Dean Hall Dean Hall from Tardebigge in Redditch & Bromsgrove Deanery was licensed as a Reader in September 2021. He runs the church’s ‘Café Church’ alongside his wife Jane. He said: “In my head and heart I felt I’d completed my ministerial journey. Café Church has been working really well and I’d never considered ordination to be part of my calling. When the opportunity to join the Auxiliary Pathway came along, I prayed about it and had a number of conversations with the training team. In the end I decided that if I was accepted then I’d begin the training and go through the discernment process to see if it was right for me.  As time has gone on, I still have a slight feeling of ‘surely not me’, but feel that the answer coming back from God is clear. I’m looking forward to the fact that I don’t know where the journey will take me, I just know that I need to keep taking the next step and see where my feet will fall! This pathway is an excellent opportunity – not a shortcut to ordination, but a chance to take our ministerial gifts deeper in our own contexts.”

Linda NicholasLinda Nicholas is a Churchwarden and Reader at St Peter’s Church in Ipsley, Redditch. She said: “I had thought about ordination previously but wasn’t sure I was called to that ministry.
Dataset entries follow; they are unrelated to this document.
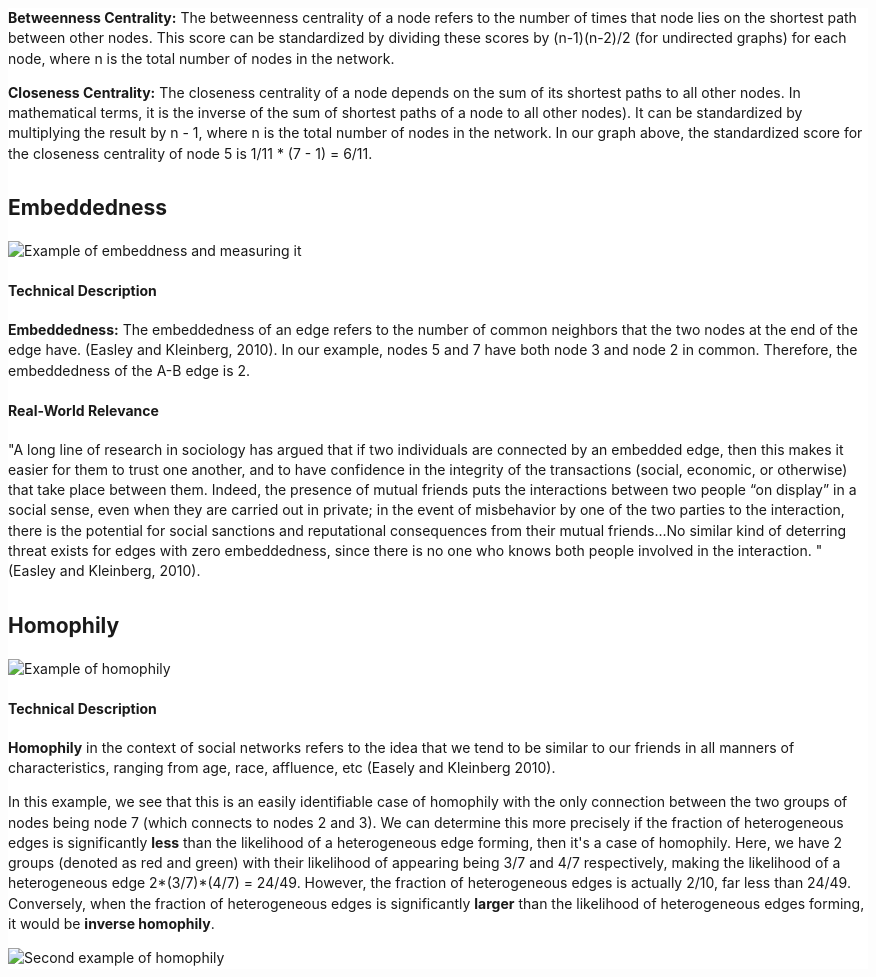 **Betweenness Centrality:** The betweenness centrality of a node refers to the number of times that node lies on the shortest path between other nodes. This score can be standardized by dividing these scores by (n-1)(n-2)/2 (for undirected graphs) for each node, where n is the total number of nodes in the network.

**Closeness Centrality:** The closeness centrality of a node depends on the sum of its shortest paths to all other nodes. In mathematical terms, it is the inverse of the sum of shortest paths of a node to all other nodes). It can be standardized by multiplying the result by n - 1, where n is the total number of nodes in the network. In our graph above, the standardized score for the closeness centrality of node 5 is 1/11 * (7 - 1) = 6/11.

## Embeddedness

![Example of embeddness and measuring it](/education-blogs/images/2020-06-05-networks/Embeddedness.png)
#### Technical Description
**Embeddedness:** The embeddedness of an edge refers to the number of common neighbors that the two nodes at the end of the edge have. (Easley and Kleinberg, 2010). In our example, nodes 5 and 7 have both node 3 and node 2 in common. Therefore, the embeddedness of the A-B edge is 2.

#### Real-World Relevance
"A long line of research in sociology has argued that if two individuals are connected by an embedded edge, then this makes it easier for them to trust one another, and to have confidence in the integrity of the transactions (social, economic, or otherwise) that take place between them. Indeed, the presence of mutual friends puts the interactions between two people “on display” in a social sense, even when they are carried out in private; in the event of misbehavior by one of the two parties to the interaction, there is the potential for social sanctions and reputational consequences from their mutual friends...No similar kind of deterring threat exists for edges with zero embeddedness, since there is no one who knows both people involved in the interaction. " (Easley and Kleinberg, 2010).

## Homophily

![Example of homophily](/education-blogs/images/2020-06-05-networks/Homophily.png)

#### Technical Description
**Homophily** in the context of social networks refers to the idea that we tend to be similar to our friends in all manners of characteristics, ranging from age, race, affluence, etc (Easely and Kleinberg 2010).

In this example, we see that this is an easily identifiable case of homophily with the only connection between the two groups of nodes being node 7 (which connects to nodes 2 and 3). We can determine this more precisely if the fraction of heterogeneous edges is significantly **less** than the likelihood of a heterogeneous edge forming, then it's a case of homophily. Here, we have 2 groups (denoted as red and green) with their likelihood of appearing being 3/7 and 4/7 respectively, making the likelihood of a heterogeneous edge 2*(3/7)*(4/7) = 24/49. However, the fraction of heterogeneous edges is actually 2/10, far less than 24/49. Conversely, when the fraction of heterogeneous edges is significantly **larger** than the likelihood of heterogeneous edges forming, it would be **inverse homophily**.

![Second example of homophily](/education-blogs/images/2020-06-05-networks/Homophily2.png)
However, I have been doing funeral ministry as a Reader and had a sense recently that people wanted a vicar. I had prayed about it and when I saw the Auxiliary Pathway, it felt like an answer to that prayer.  The training is magnificent! It is locally based, and I’ve found it fun. It’s very strange because we don’t know yet whether we will actually be ordained, but we have regular meetings with the diocesan team and I feel very encouraged - I’m now starting to believe that I can do it! Everyone has their ups and downs through the training, but we’re a very friendly bunch and all support each other. I have built friendships through the course."

Jen JonesJen Jones is churchwarden of Kyre Wyard and Stoke Bliss churches in Teme Valley South. She has been training for Reader ministry, assuming she was too old to start thinking about ordination. She said: “When the opportunity arose to be part of the Auxiliary Pathway, I was in floods of tears, it seemed like a brilliant opportunity. It’s been hard work, as I’m still doing the Reader training course to help with my theological knowledge and also don’t retire from my paid work until the end of March, but I’m really enjoying it. The encouragement from the training team has been brilliant and it’s been invaluable to hear the Bishops’ own journeys. I am excited about the possibility of working within my community as an ordained minister, to preside at communion and to connect with and help people from many different backgrounds.”

Mike BunclarkMike Bunclark in the Worcester South East Team trained as a Reader ten years ago. He thought about ordination at that time, but felt his age would count against him. He said: “I have thoroughly enjoyed serving my parish as a Reader but always had a niggling feeling that I should have tried for ordination. When the Auxiliary Pathway was announced, I had an initial access interview and was delighted to be accepted - it’s given me an opportunity which I felt wouldn’t come. With the particular focus on my local community and surrounding area, it felt like it was designed for people like me. There has been tremendous support from the bishops and the training team and I am enjoying going through the process with a great bunch of people. Should I be ordained, it will be joyful to be able to celebrate the Eucharist with people; to baptise and marry them and to continue to serve in our ministry team for as long as I’m able.”

John Fitzmaurice continued: “The whole group are a delight to work with and are very supportive of each other. This is an initial two-year pilot, so we’ll be evaluating it at the end of the second year to decide if it is something we continue with in future years. Please pray for all of those who are following this pathway.”